The agreement reached by Federal Reserve Board Chairman Ben Bernanke and his counterparts in the European Union and across Asia at the two-day meeting in Basel, Switzerland, has a long way to go before it is enacted, however.

The agreement will go through a formal proposal and rule-writing process in each country that adopts it, allowing feedback to influence its contours. Like other international bank capital standards agreed to last year, which required all institutions’ capital levels to equal 7 percent common equity, known as Basel III, this agreement has until January 2019 to become fully implemented.

Specifically the additional capital surcharges agreed to Saturday would range on a progressive scale from 1 percent to 2.5 percent common equity Tier 1 capital depending on a bank’s systemic importance. The capital calculation is based on risk-weighted assets and share-holder equity and is used to determine a bank’s ability to absorb losses. The Basel Committee said it would factor “size, interconnectedness, lack of substitutability, global (cross-jurisdictional) activity and complexity when deciding the risk levels of financial firms” to decide where institutions fall in the range.

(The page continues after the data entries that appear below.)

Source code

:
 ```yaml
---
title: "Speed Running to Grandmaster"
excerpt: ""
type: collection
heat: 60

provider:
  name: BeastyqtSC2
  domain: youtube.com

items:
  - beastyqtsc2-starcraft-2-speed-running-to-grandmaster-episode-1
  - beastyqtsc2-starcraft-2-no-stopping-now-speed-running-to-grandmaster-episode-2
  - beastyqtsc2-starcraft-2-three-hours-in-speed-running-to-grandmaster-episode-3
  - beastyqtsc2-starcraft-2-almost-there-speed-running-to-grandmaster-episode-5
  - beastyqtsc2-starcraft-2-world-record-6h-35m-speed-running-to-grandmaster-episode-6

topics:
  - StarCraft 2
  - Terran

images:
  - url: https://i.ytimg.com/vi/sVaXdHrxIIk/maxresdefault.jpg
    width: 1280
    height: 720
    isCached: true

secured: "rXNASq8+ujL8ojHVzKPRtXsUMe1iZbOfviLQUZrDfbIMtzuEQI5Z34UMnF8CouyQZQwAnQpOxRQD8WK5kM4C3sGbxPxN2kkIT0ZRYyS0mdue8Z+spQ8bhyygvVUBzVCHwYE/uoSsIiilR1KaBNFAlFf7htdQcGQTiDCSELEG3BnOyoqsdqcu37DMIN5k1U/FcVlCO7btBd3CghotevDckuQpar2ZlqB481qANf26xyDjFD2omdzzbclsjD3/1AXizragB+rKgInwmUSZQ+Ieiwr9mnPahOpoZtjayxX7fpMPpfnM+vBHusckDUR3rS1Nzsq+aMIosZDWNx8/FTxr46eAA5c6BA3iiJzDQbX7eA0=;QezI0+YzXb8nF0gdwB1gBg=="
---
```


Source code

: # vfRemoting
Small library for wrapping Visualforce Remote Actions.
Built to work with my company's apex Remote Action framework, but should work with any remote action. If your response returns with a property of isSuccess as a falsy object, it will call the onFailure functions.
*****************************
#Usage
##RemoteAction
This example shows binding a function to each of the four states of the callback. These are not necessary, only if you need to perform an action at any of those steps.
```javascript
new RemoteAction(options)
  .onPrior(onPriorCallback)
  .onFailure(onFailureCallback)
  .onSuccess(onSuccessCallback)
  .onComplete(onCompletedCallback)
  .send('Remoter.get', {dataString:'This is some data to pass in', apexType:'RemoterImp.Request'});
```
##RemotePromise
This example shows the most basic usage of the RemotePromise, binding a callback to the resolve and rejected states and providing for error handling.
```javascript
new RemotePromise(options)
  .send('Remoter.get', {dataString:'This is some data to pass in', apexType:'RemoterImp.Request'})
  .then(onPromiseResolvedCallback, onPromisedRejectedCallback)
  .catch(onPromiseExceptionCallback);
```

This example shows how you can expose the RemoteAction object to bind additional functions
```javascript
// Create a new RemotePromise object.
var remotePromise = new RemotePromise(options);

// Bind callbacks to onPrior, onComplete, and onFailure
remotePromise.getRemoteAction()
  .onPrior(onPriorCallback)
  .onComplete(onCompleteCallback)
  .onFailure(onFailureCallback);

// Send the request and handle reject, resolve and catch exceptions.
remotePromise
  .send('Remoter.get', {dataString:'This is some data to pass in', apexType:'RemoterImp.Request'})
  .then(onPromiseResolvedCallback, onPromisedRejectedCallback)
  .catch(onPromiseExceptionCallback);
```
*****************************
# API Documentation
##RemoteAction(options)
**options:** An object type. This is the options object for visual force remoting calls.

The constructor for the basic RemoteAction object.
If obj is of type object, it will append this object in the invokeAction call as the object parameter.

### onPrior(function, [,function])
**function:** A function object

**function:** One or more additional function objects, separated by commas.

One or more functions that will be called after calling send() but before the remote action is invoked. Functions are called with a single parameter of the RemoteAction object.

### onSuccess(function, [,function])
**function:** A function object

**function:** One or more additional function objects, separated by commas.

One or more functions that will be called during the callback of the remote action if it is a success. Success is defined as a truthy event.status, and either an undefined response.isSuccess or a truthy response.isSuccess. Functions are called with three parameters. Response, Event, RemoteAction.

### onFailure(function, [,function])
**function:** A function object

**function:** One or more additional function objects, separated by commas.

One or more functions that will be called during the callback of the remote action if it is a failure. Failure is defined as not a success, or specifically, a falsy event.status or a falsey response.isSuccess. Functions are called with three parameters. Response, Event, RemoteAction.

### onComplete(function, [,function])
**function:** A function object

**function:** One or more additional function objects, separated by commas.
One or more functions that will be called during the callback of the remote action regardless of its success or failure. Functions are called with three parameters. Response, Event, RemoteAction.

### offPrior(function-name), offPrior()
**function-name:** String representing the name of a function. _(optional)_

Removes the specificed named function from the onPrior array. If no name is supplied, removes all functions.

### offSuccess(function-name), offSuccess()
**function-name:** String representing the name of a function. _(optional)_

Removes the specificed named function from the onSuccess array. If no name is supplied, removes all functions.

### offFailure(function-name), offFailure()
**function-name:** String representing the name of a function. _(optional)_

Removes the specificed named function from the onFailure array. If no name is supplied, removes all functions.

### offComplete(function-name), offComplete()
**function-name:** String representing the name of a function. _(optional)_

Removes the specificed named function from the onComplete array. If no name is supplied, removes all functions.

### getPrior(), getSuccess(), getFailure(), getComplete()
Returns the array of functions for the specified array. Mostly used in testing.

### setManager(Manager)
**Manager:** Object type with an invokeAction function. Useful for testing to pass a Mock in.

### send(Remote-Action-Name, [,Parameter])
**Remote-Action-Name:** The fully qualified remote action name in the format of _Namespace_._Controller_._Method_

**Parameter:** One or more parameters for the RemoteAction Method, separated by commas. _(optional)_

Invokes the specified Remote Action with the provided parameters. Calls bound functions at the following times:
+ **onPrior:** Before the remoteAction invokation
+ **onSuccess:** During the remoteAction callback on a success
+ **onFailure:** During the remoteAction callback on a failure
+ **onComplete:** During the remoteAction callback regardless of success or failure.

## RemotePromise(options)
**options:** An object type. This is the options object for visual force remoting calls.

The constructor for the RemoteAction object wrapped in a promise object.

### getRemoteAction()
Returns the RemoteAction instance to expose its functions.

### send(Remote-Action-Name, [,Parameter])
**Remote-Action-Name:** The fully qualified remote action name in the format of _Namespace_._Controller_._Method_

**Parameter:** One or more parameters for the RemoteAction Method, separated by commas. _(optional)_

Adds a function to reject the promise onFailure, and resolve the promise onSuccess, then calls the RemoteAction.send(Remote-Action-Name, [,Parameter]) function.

To create disincentives for the largest global institutions become more significant, banks risky enough to be required to hold the highest level of capital would be subjected to an additional 1percent surcharge if they increased their global importance, according the agreement.

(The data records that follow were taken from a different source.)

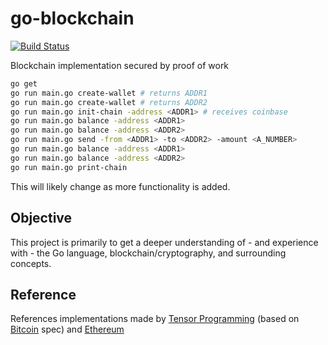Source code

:# go-blockchain

[![Build Status](https://travis-ci.org/danitello/go-blockchain.svg?branch=master)](https://travis-ci.org/danitello/go-blockchain)

Blockchain implementation secured by proof of work

```bash
go get
go run main.go create-wallet # returns ADDR1
go run main.go create-wallet # returns ADDR2
go run main.go init-chain -address <ADDR1> # receives coinbase
go run main.go balance -address <ADDR1>
go run main.go balance -address <ADDR2>
go run main.go send -from <ADDR1> -to <ADDR2> -amount <A_NUMBER>
go run main.go balance -address <ADDR1>
go run main.go balance -address <ADDR2>
go run main.go print-chain
```
This will likely change as more functionality is added.

## Objective
This project is primarily to get a deeper understanding of - and experience with - the Go language, blockchain/cryptography, and surrounding concepts.

## Reference
References implementations made by [Tensor Programming](http://tensor-programming.com/) (based on [Bitcoin](https://bitcoin.org) spec) and [Ethereum](https://www.ethereum.org/)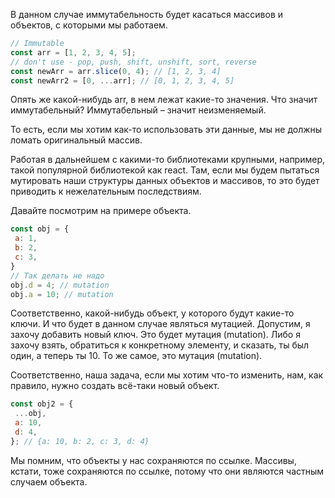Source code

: В данном случае иммутабельность будет касаться массивов и объектов, с которыми мы работаем.
```js
// Immutable
const arr = [1, 2, 3, 4, 5];
// don't use - pop, push, shift, unshift, sort, reverse
const newArr = arr.slice(0, 4); // [1, 2, 3, 4]
const newArr2 = [0, ...arr]; // [0, 1, 2, 3, 4, 5]
```
Опять же какой-нибудь arr, в нем лежат какие-то значения. Что значит иммутабельный?
Иммутабельный – значит неизменяемый.

То есть, если мы хотим как-то использовать эти данные, мы не должны ломать оригинальный массив.

Работая в дальнейшем с какими-то библиотеками крупными, например, такой популярной библиотекой как react. Там, если мы будем пытаться мутировать наши структуры данных объектов и массивов, то это будет приводить к нежелательным последствиям.

Давайте посмотрим на примере объекта.
```js
const obj = {
 a: 1,
 b: 2,
 c: 3,
}
// Так делать не надо
obj.d = 4; // mutation
obj.a = 10; // mutation
```
Соответственно, какой-нибудь объект, у которого будут какие-то ключи. И что будет в данном случае
являться мутацией. Допустим, я захочу добавить новый ключ. Это будет мутация (mutation). Либо я захочу взять, обратиться к конкретному элементу, и сказать, ты был один, а теперь ты 10. То же самое, это мутация (mutation).

Соответственно, наша задача, если мы хотим что-то изменить, нам, как правило, нужно создать
всё-таки новый объект. 
```js
const obj2 = {
 ...obj,
 a: 10,
 d: 4,
}; // {a: 10, b: 2, c: 3, d: 4}
```
Мы помним, что объекты у нас сохраняются по ссылке. Массивы, кстати, тоже сохраняются по ссылке, потому что они являются частным случаем объекта.
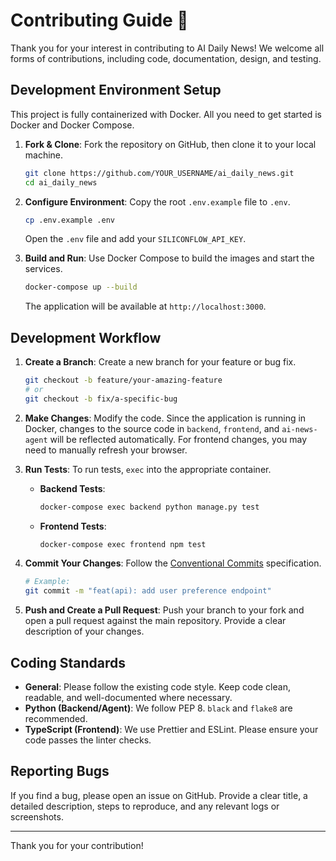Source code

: # Contributing Guide 🤝

Thank you for your interest in contributing to AI Daily News! We welcome all forms of contributions, including code, documentation, design, and testing.

## Development Environment Setup

This project is fully containerized with Docker. All you need to get started is Docker and Docker Compose.

1.  **Fork & Clone**: Fork the repository on GitHub, then clone it to your local machine.
    ```bash
    git clone https://github.com/YOUR_USERNAME/ai_daily_news.git
    cd ai_daily_news
    ```

2.  **Configure Environment**: Copy the root `.env.example` file to `.env`.
    ```bash
    cp .env.example .env
    ```
    Open the `.env` file and add your `SILICONFLOW_API_KEY`.

3.  **Build and Run**: Use Docker Compose to build the images and start the services.
    ```bash
    docker-compose up --build
    ```
    The application will be available at `http://localhost:3000`.

## Development Workflow

1.  **Create a Branch**: Create a new branch for your feature or bug fix.
    ```bash
    git checkout -b feature/your-amazing-feature
    # or
    git checkout -b fix/a-specific-bug
    ```

2.  **Make Changes**: Modify the code. Since the application is running in Docker, changes to the source code in `backend`, `frontend`, and `ai-news-agent` will be reflected automatically. For frontend changes, you may need to manually refresh your browser.

3.  **Run Tests**: To run tests, `exec` into the appropriate container.

    -   **Backend Tests**:
        ```bash
        docker-compose exec backend python manage.py test
        ```

    -   **Frontend Tests**:
        ```bash
        docker-compose exec frontend npm test
        ```

4.  **Commit Your Changes**: Follow the [Conventional Commits](https://www.conventionalcommits.org/) specification.
    ```bash
    # Example:
    git commit -m "feat(api): add user preference endpoint"
    ```

5.  **Push and Create a Pull Request**: Push your branch to your fork and open a pull request against the main repository. Provide a clear description of your changes.

## Coding Standards

-   **General**: Please follow the existing code style. Keep code clean, readable, and well-documented where necessary.
-   **Python (Backend/Agent)**: We follow PEP 8. `black` and `flake8` are recommended.
-   **TypeScript (Frontend)**: We use Prettier and ESLint. Please ensure your code passes the linter checks.

## Reporting Bugs

If you find a bug, please open an issue on GitHub. Provide a clear title, a detailed description, steps to reproduce, and any relevant logs or screenshots.

---

Thank you for your contribution!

Banks are sure to push back on the agreement, citing the slew of tougher standards coming down the pike from last year’s Dodd-Frank financial reform overhaul. For example, the Federal Reserve Board is required to also set heightened prudential standards for systemically significant firms, later this year.

But the capital levels are not as high as some regulators have discussed. Outgoing Federal Deposit Insurance Corp. Chairwoman Sheila Bair told a House subcommittee Wednesday she supported a 3 percent surcharge, and Federal Reserve Board Gov. Daniel Tarullo spooked markets a couple weeks ago when he suggested capital surcharges could go as high as 7 percent, which is a level closer to what U.K. regulators had been eyeing.

Congressional Democrats could question whether the standards are tough enough.

Several Senate Democrats including Sens. Sherrod Brown of Ohio, Jack Reed of Rhode Island and Jeff Merkley of Oregon, jumped on Acting Comptroller of the Currency John Walsh last week, calling for his ouster after he expressed caution that higher capital surcharges could weaken economic recovery.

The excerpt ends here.